TROWIE BURN, DA. AKA - "Steerin’ Sooans." Shetland, Slow Air (2/4, 3/4). E Minor. Standard tuning (fiddle). AAB. Trowie Burn is a small stream in the Parish of Tingwall, having its source on the Hill near Loch of the Muirs, and runs north east until it enters Burn of Fitch. "This beautiful air is attributed to Friedemann Stickle, the legendary Unst fiddler. The 'Trows' are Shetland's Faeries or little folk. 'Dey come oot in mass aboot da end of November and go back again aboot da fower an' twentyith night, what dey ca' Up-Helly-A'. From a tape recording of the late Fraser Hughson of Aith" [1]. The collector Pat Shuldham-Shaw had the tune from Friedemann's grandson, John Stickle, in 1947. His great-grandfather, also named Friedemann, was a seaman for the German Merchant Marine who was shipwrecked off the Shetlands and stayed after he was rescued. Local lore has it that the elder Freidamann, a fiddler, either played so constantly or was so disliked that the rest of his crew, fed up, threw him overboard. Some feel there is a similarity with the English song “Lyke-Wake Dirge.” Shuldham-Shaw also heard the tune played in Lerwick, Shetland, by a young fiddler who called the tune “Steerin’ Sooans" (Stirring Sowens) and maintained it had been composed by someone other than Friedemann, an assertion vehemently denied by the Stickles, who said the ‘Auld Freddie’ used to play it sometimes when his wife was preparing sowens (known also as flummery in England), a dish made from the husks of oats. Not only did ‘Auld Freddie’ compose it, maintained John Stickle, but “Da Trowie Burn” was the original name [2].

Additional notes

Source for notated version: -

Printed sources : - Anderson (Ringing Strings), 1983; p. 49. Pat Shuldham Shaw ("A Shetland Fiddler and His Repertoire: John Stickle 1875-1957", Journal of the English Folk Dance and Song Society), vol. 9, No. 3, Dec. 1962; p. 141.
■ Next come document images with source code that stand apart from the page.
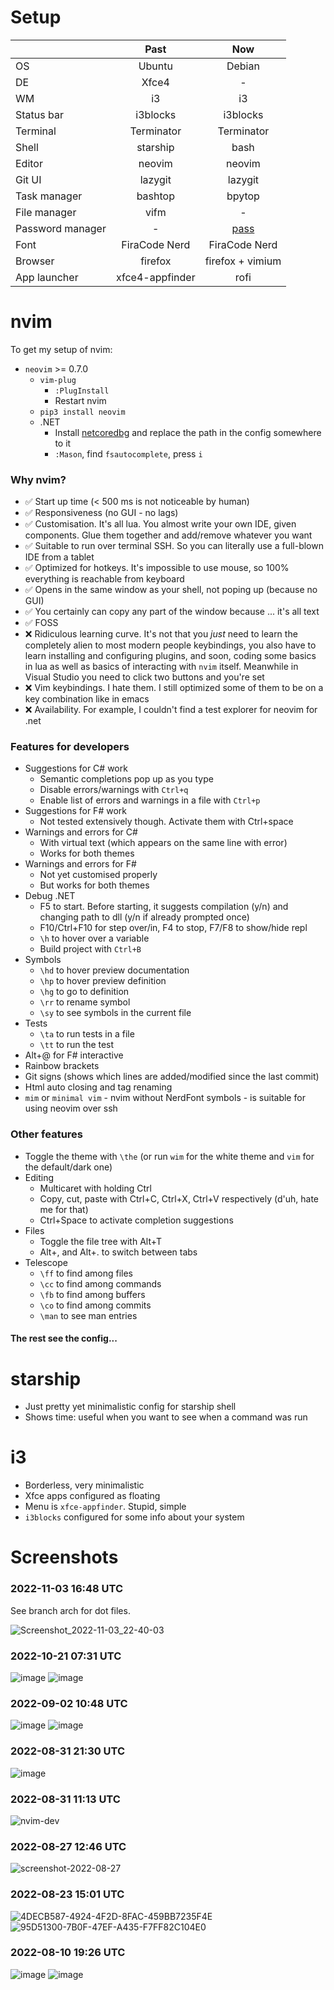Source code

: # Setup

|                  | Past     | Now |
|:-----------------|:-------------:|:-------------:|
| OS               | Ubuntu | Debian        |
| DE               | Xfce4 | -         |
| WM               | i3 | i3          |
| Status bar       | i3blocks | i3blocks     |
| Terminal         | Terminator    | Terminator |
| Shell            | starship   | bash |
| Editor           | neovim        | neovim |
| Git UI           | lazygit       | lazygit |
| Task manager     | bashtop       | bpytop |
| File manager     | vifm          | - |
| Password manager | - | [pass](https://gist.github.com/WhiteBlackGoose/8ffb7123b991dcc4cdafcdd574bdc3c6) |
| Font             | FiraCode Nerd | FiraCode Nerd |
| Browser          | firefox | firefox + vimium |
| App launcher     | xfce4-appfinder | rofi |
# nvim

To get my setup of nvim:

- `neovim` >= 0.7.0
  - `vim-plug`
    - `:PlugInstall`
    - Restart nvim
  - `pip3 install neovim`
  - .NET
    - Install [netcoredbg](https://github.com/Samsung/netcoredbg) and replace the path in the config somewhere to it
    - `:Mason`, find `fsautocomplete`, press `i`

### Why nvim?

- :white_check_mark: Start up time (< 500 ms is not noticeable by human)
- :white_check_mark: Responsiveness (no GUI - no lags)
- :white_check_mark: Customisation. It's all lua. You almost write your own IDE, given components. Glue them together and add/remove whatever you want
- :white_check_mark: Suitable to run over terminal SSH. So you can literally use a full-blown IDE from a tablet
- :white_check_mark: Optimized for hotkeys. It's impossible to use mouse, so 100% everything is reachable from keyboard
- :white_check_mark: Opens in the same window as your shell, not poping up (because no GUI)
- :white_check_mark: You certainly can copy any part of the window because ... it's all text
- :white_check_mark: FOSS
- :x: Ridiculous learning curve. It's not that you *just* need to learn the completely alien to most modern people keybindings, you also have to learn installing and configuring plugins, and soon, coding some basics in lua as well as basics of interacting with `nvim` itself. Meanwhile in Visual Studio you need to click two buttons and you're set
- :x: Vim keybindings. I hate them. I still optimized some of them to be on a key combination like in emacs
- :x: Availability. For example, I couldn't find a test explorer for neovim for .net

### Features for developers

- Suggestions for C# work
  - Semantic completions pop up as you type
  - Disable errors/warnings with `Ctrl+q`
  - Enable list of errors and warnings in a file with `Ctrl+p`
- Suggestions for F# work
  - Not tested extensively though. Activate them with Ctrl+space
- Warnings and errors for C#
  - With virtual text (which appears on the same line with error)
  - Works for both themes
- Warnings and errors for F#
  - Not yet customised properly
  - But works for both themes
- Debug .NET
  - F5 to start. Before starting, it suggests compilation (y/n) and changing path to dll (y/n if already prompted once)
  - F10/Ctrl+F10 for step over/in, F4 to stop, F7/F8 to show/hide repl
  - `\h` to hover over a variable
  - Build project with `Ctrl+B`
- Symbols
  - `\hd` to hover preview documentation
  - `\hp` to hover preview definition
  - `\hg` to go to definition
  - `\rr` to rename symbol
  - `\sy` to see symbols in the current file
- Tests
  - `\ta` to run tests in a file
  - `\tt` to run the test  
- Alt+@ for F# interactive
- Rainbow brackets
- Git signs (shows which lines are added/modified since the last commit)
- Html auto closing and tag renaming
- `mim` or `minimal vim` - nvim without NerdFont symbols - is suitable for using neovim over ssh

### Other features

- Toggle the theme with `\the` (or run `wim` for the white theme and `vim` for the default/dark one)
- Editing
  - Multicaret with holding Ctrl
  - Copy, cut, paste with Ctrl+C, Ctrl+X, Ctrl+V respectively (d'uh, hate me for that)
  - Ctrl+Space to activate completion suggestions
- Files
  - Toggle the file tree with Alt+T
  - Alt+, and Alt+. to switch between tabs
- Telescope
  - `\ff` to find among files
  - `\cc` to find among commands
  - `\fb` to find among buffers
  - `\co` to find among commits
  - `\man` to see man entries

#### The rest see the config...

# starship

- Just pretty yet minimalistic config for starship shell
- Shows time: useful when you want to see when a command was run

# i3

- Borderless, very minimalistic
- Xfce apps configured as floating
- Menu is `xfce-appfinder`. Stupid, simple
- `i3blocks` configured for some info about your system

# Screenshots

### 2022-11-03 16:48 UTC

See branch arch for dot files.

![Screenshot_2022-11-03_22-40-03](https://user-images.githubusercontent.com/31178401/199783198-22f9a953-035b-4dad-bd7c-2c303fcd192d.png)

### 2022-10-21 07:31 UTC

![image](https://user-images.githubusercontent.com/31178401/197138881-81ab130d-a156-49d9-88a2-5d957c5419c5.png)
![image](https://user-images.githubusercontent.com/31178401/197142494-56966fe3-f06f-4d7f-9eff-2e05b31ecf16.png)


### 2022-09-02 10:48 UTC

![image](https://user-images.githubusercontent.com/31178401/188125083-3f136231-8550-4ecc-b388-288bb83f52de.png)
![image](https://user-images.githubusercontent.com/31178401/188123905-c571f56c-9bb7-4e46-a868-6089777b1954.png)

### 2022-08-31 21:30 UTC

![image](https://user-images.githubusercontent.com/31178401/187789412-2be41579-e1a2-4696-9de3-a867614df74d.png)

### 2022-08-31 11:13 UTC

![nvim-dev](https://user-images.githubusercontent.com/31178401/187665978-5a37f8e5-0eda-49e1-90ba-949b6632d544.gif)

### 2022-08-27 12:46 UTC

![screenshot-2022-08-27](https://user-images.githubusercontent.com/31178401/187030935-077353e2-4c5a-4fe6-92d1-0c541342464f.png)

### 2022-08-23 15:01 UTC

![4DECB587-4924-4F2D-8FAC-459BB7235F4E](https://user-images.githubusercontent.com/31178401/186192562-2584026f-025e-4e1d-9e97-db8dd4fd73a7.png)
![95D51300-7B0F-47EF-A435-F7FF82C104E0](https://user-images.githubusercontent.com/31178401/186192612-2f1c0c33-7ea6-4c13-aa37-44a07a381466.png)

### 2022-08-10 19:26 UTC

![image](https://user-images.githubusercontent.com/31178401/184002354-84b0e663-4ccf-45b1-962f-a00d91f50006.png)
![image](https://user-images.githubusercontent.com/31178401/184002978-67cca6d5-f304-4d27-b904-66aca846083d.png)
Recorded sources: - Blix Street Records G2-10033, Boys of the Lough - "Midwinter Night's Dream" (1996). Compass Records, The String Sisters - "Live" (2009). Great Meadow Music GMM 2003, “Rodney Miller’s Airdance” (2000). Philo 1031, Boys of the Lough – “Lochaber No More.” Topic 12TS442, Brass Monkey - "See How it Runs" (1986). Whistler’s Music, Sarah Bauhan – “Chasing the New Moon” (1991). Barde - "Barde."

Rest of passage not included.